Excerpts from a dataset ::
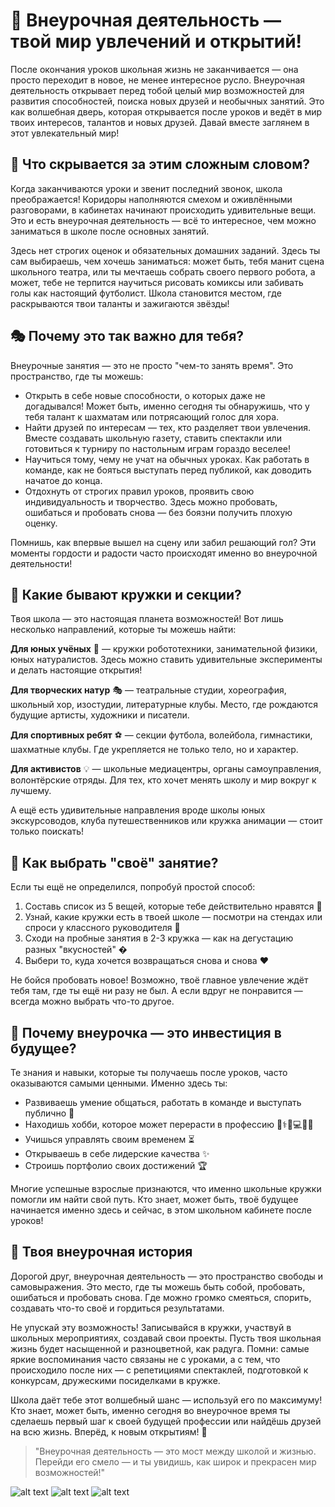 # 🎨 Внеурочная деятельность — твой мир увлечений и открытий!

После окончания уроков школьная жизнь не заканчивается — она просто переходит в новое, не менее интересное русло. Внеурочная деятельность открывает перед тобой целый мир возможностей для развития способностей, поиска новых друзей и необычных занятий. Это как волшебная дверь, которая открывается после уроков и ведёт в мир твоих интересов, талантов и новых друзей. Давай вместе заглянем в этот увлекательный мир!

## 🌈 Что скрывается за этим сложным словом?

Когда заканчиваются уроки и звенит последний звонок, школа преображается! Коридоры наполняются смехом и оживлёнными разговорами, в кабинетах начинают происходить удивительные вещи. Это и есть внеурочная деятельность — всё то интересное, чем можно заниматься в школе после основных занятий.

Здесь нет строгих оценок и обязательных домашних заданий. Здесь ты сам выбираешь, чем хочешь заниматься: может быть, тебя манит сцена школьного театра, или ты мечтаешь собрать своего первого робота, а может, тебе не терпится научиться рисовать комиксы или забивать голы как настоящий футболист. Школа становится местом, где раскрываются твои таланты и зажигаются звёзды!

## 🎭 Почему это так важно для тебя?

Внеурочные занятия — это не просто "чем-то занять время". Это пространство, где ты можешь:

- Открыть в себе новые способности, о которых даже не догадывался! Может быть, именно сегодня ты обнаружишь, что у тебя талант к шахматам или потрясающий голос для хора.
- Найти друзей по интересам — тех, кто разделяет твои увлечения. Вместе создавать школьную газету, ставить спектакли или готовиться к турниру по настольным играм гораздо веселее!
- Научиться тому, чему не учат на обычных уроках. Как работать в команде, как не бояться выступать перед публикой, как доводить начатое до конца.
- Отдохнуть от строгих правил уроков, проявить свою индивидуальность и творчество. Здесь можно пробовать, ошибаться и пробовать снова — без боязни получить плохую оценку.

Помнишь, как впервые вышел на сцену или забил решающий гол? Эти моменты гордости и радости часто происходят именно во внеурочной деятельности!

## 🚀 Какие бывают кружки и секции?

Твоя школа — это настоящая планета возможностей! Вот лишь несколько направлений, которые ты можешь найти:

**Для юных учёных** 🔬 — кружки робототехники, занимательной физики, юных натуралистов. Здесь можно ставить удивительные эксперименты и делать настоящие открытия!

**Для творческих натур** 🎭 — театральные студии, хореография, школьный хор, изостудии, литературные клубы. Место, где рождаются будущие артисты, художники и писатели.

**Для спортивных ребят** ⚽ — секции футбола, волейбола, гимнастики, шахматные клубы. Где укрепляется не только тело, но и характер.

**Для активистов** 💡 — школьные медиацентры, органы самоуправления, волонтёрские отряды. Для тех, кто хочет менять школу и мир вокруг к лучшему.

А ещё есть удивительные направления вроде школы юных экскурсоводов, клуба путешественников или кружка анимации — стоит только поискать!

## 🌟 Как выбрать "своё" занятие?

Если ты ещё не определился, попробуй простой способ:

1. Составь список из 5 вещей, которые тебе действительно нравятся 📝
2. Узнай, какие кружки есть в твоей школе — посмотри на стендах или спроси у классного руководителя 🏫
3. Сходи на пробные занятия в 2-3 кружка — как на дегустацию разных "вкусностей" �
4. Выбери то, куда хочется возвращаться снова и снова ❤️

Не бойся пробовать новое! Возможно, твоё главное увлечение ждёт тебя там, где ты ещё ни разу не был. А если вдруг не понравится — всегда можно выбрать что-то другое.

## 💫 Почему внеурочка — это инвестиция в будущее?

Те знания и навыки, которые ты получаешь после уроков, часто оказываются самыми ценными. Именно здесь ты:

- Развиваешь умение общаться, работать в команде и выступать публично 💬
- Находишь хобби, которое может перерасти в профессию 👩⚕️👨💻👩🎨
- Учишься управлять своим временем ⏳
- Открываешь в себе лидерские качества ✨
- Строишь портфолио своих достижений 🏆

Многие успешные взрослые признаются, что именно школьные кружки помогли им найти свой путь. Кто знает, может быть, твоё будущее начинается именно здесь и сейчас, в этом школьном кабинете после уроков!

## 🌈 Твоя внеурочная история

Дорогой друг, внеурочная деятельность — это пространство свободы и самовыражения. Это место, где ты можешь быть собой, пробовать, ошибаться и пробовать снова. Где можно громко смеяться, спорить, создавать что-то своё и гордиться результатами.

Не упускай эту возможность! Записывайся в кружки, участвуй в школьных мероприятиях, создавай свои проекты. Пусть твоя школьная жизнь будет насыщенной и разноцветной, как радуга. Помни: самые яркие воспоминания часто связаны не с уроками, а с тем, что происходило после них — с репетициями спектаклей, подготовкой к конкурсам, дружескими посиделками в кружке.

Школа даёт тебе этот волшебный шанс — используй его по максимуму! Кто знает, может быть, именно сегодня во внеурочное время ты сделаешь первый шаг к своей будущей профессии или найдёшь друзей на всю жизнь. Вперёд, к новым открытиям! 🚀

> "Внеурочная деятельность — это мост между школой и жизнью. Перейди его смело — и ты увидишь, как широк и прекрасен мир возможностей!"

![alt text](pics/extracurricular/1.jpg)
![alt text](pics/extracurricular/2.jpg)
![alt text](pics/extracurricular/3.jpg)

WHAT IS BEING ASKED :: Return a word-for-word copy of the lines above from the one holding "Когда заканчиваются уроки" through the one holding "Внеурочные занятия —", with both of them included and nothing besides.

TASK SOLUTION ::
Когда заканчиваются уроки и звенит последний звонок, школа преображается! Коридоры наполняются смехом и оживлёнными разговорами, в кабинетах начинают происходить удивительные вещи. Это и есть внеурочная деятельность — всё то интересное, чем можно заниматься в школе после основных занятий.

Здесь нет строгих оценок и обязательных домашних заданий. Здесь ты сам выбираешь, чем хочешь заниматься: может быть, тебя манит сцена школьного театра, или ты мечтаешь собрать своего первого робота, а может, тебе не терпится научиться рисовать комиксы или забивать голы как настоящий футболист. Школа становится местом, где раскрываются твои таланты и зажигаются звёзды!

## 🎭 Почему это так важно для тебя?

Внеурочные занятия — это не просто "чем-то занять время". Это пространство, где ты можешь:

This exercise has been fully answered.